The state bed (illustration, right), a lit à la Duchesse—its canopy supported without visible posts— was delivered for the use of Queen Marie Leszczinska at Versailles, as the centrepiece of a new decor realized for the Queen in 1730–35. Its tester is quickly recognizable as a baldachin, serving its time-honoured function; the bedding might easily be replaced by a gilded throne. The queens of France spent a great deal of time in their chambre, where they received the ladies of the court at the morning levée and granted private audiences. By the time Marie Antoinette escaped the mob from this bedroom, such state beds, with the elaborate etiquette they embodied, were already falling out of use. A state bed with a domed tester designed in 1775-76 by Robert Adam for Lady Child at Osterley Park and another domed state bed, delivered by Thomas Chippendale for Sir Edwin Lascelles at Harewood House, Yorkshire in 1773 are two of the last English state beds intended for a main floor State Bedroom in a non-royal residence.

St. Peter's Basilica

Pope Urban VIII commissioned Gian Lorenzo Bernini to design and construct a structure that would be placed over the tomb of St. Peter during the building of the new St. Peter's Basilica (located in Rome).

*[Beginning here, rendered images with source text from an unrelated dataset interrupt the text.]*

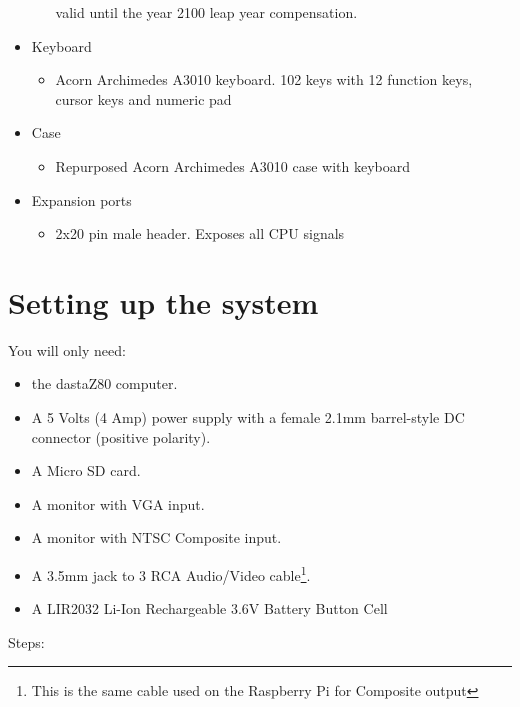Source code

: \documentclass[a4paper,11pt]{article}
\begin{document}
\begin{itemize}
\begin{itemize}
            valid until the year 2100 leap year compensation.
        \end{itemize}
        \item Keyboard
        \begin{itemize}
            \item Acorn Archimedes A3010 keyboard. 102 keys with 12 function
            keys, cursor keys and numeric pad
        \end{itemize}
        \item Case
        \begin{itemize}
            \item Repurposed Acorn Archimedes A3010 case with keyboard
        \end{itemize}
        \item Expansion ports
        \begin{itemize}
            \item 2x20 pin male header. Exposes all CPU signals
        \end{itemize}
    \end{itemize}

    \pagebreak
    \section{Setting up the system}
    You will only need:

    \begin{itemize}
        \item the dastaZ80 computer.
        \item A 5 Volts (4 Amp) power supply with a female 2.1mm barrel-style DC
        connector (positive polarity).
        \item A Micro SD card.
        \item A monitor with VGA input.
        \item A monitor with NTSC Composite input.
        \item A 3.5mm jack to 3 RCA Audio/Video cable\footnote{This is the same
        cable used on the Raspberry Pi for Composite output}.
        \item A LIR2032 Li-Ion Rechargeable 3.6V Battery Button Cell
    \end{itemize}

    Steps:
\end{document}
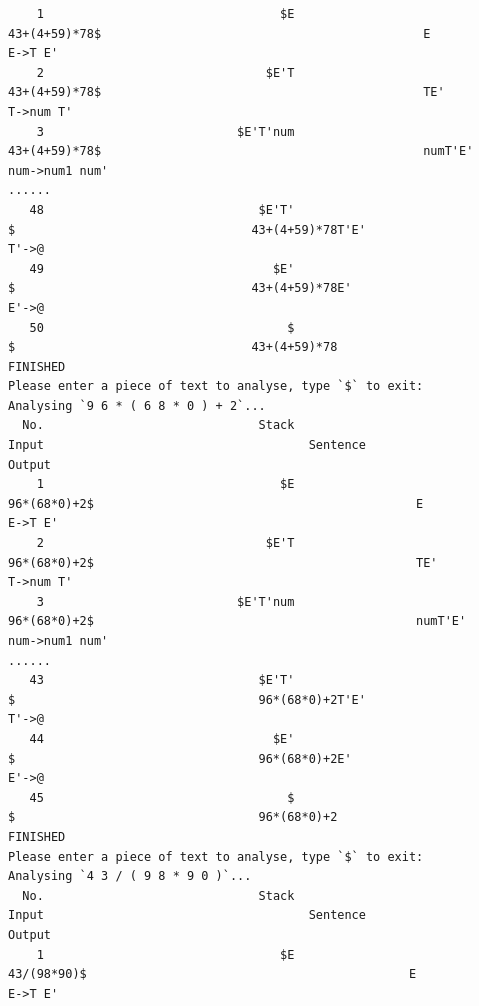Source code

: \documentclass[UTF8]{ctexart}
\begin{document}
\begin{lstlisting}
    1                                 $E                                43+(4+59)*78$                                             E                        E->T E'
    2                               $E'T                                43+(4+59)*78$                                             TE'                        T->num T'
    3                           $E'T'num                                43+(4+59)*78$                                             numT'E'                      num->num1 num'
......
   48                              $E'T'                                            $                                 43+(4+59)*78T'E'                       T'->@
   49                                $E'                                            $                                 43+(4+59)*78E'                       E'->@
   50                                  $                                            $                                 43+(4+59)*78                 FINISHED
Please enter a piece of text to analyse, type `$` to exit:
Analysing `9 6 * ( 6 8 * 0 ) + 2`...
  No.                              Stack                                        Input                                     Sentence                   Output
    1                                 $E                                 96*(68*0)+2$                                             E                        E->T E'
    2                               $E'T                                 96*(68*0)+2$                                             TE'                        T->num T'
    3                           $E'T'num                                 96*(68*0)+2$                                             numT'E'                      num->num1 num'
......
   43                              $E'T'                                            $                                  96*(68*0)+2T'E'                       T'->@
   44                                $E'                                            $                                  96*(68*0)+2E'                       E'->@
   45                                  $                                            $                                  96*(68*0)+2                 FINISHED
Please enter a piece of text to analyse, type `$` to exit:
Analysing `4 3 / ( 9 8 * 9 0 )`...
  No.                              Stack                                        Input                                     Sentence                   Output
    1                                 $E                                  43/(98*90)$                                             E                        E->T E'

\end{lstlisting}
\end{document}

Bernini's design for the Baldachin incorporated giant solomonic columns inspired by columns that ringed the altar of the Old St. Peter's. These columns were originally donated by Constantine and a false tradition asserts they are the columns from the Temple of Jerusalem; however, the columns are probably from a church in Byzantium. The lowest parts of the four columns of Bernini's Baldachin have a helical groove, and the middle and upper sections of the columns are covered in olive and bay branches, which are populated with a myriad of bees and small putti. Pope Urban VIII's family coat of arms, those of the Barberini family, with their signature bees, are at the base of every column.

All of these combined to create an upward feeling of movement.

Processional Canopy

A baldachin may also be used in formal processions, including Royal entries, coronation or funeral processions, to signify the elite status of the individual it covers. The origins of such an emblemmatic use in Europe lay in the courts of the Neo-Assyrian state, adopted in Athens perhaps as early as the late seventh century, but relegated to the use of women by the late fifth century (compare parasol).

Such canopies might be made of anything from muslin to heavy brocade, or even constructed of less flexible materials, and are supported by poles, whether affixed to a carriage, or carried by people walking on each side. An Egyptian Pharaoh, for example, was escorted both in life and in death by such a canopy of estate.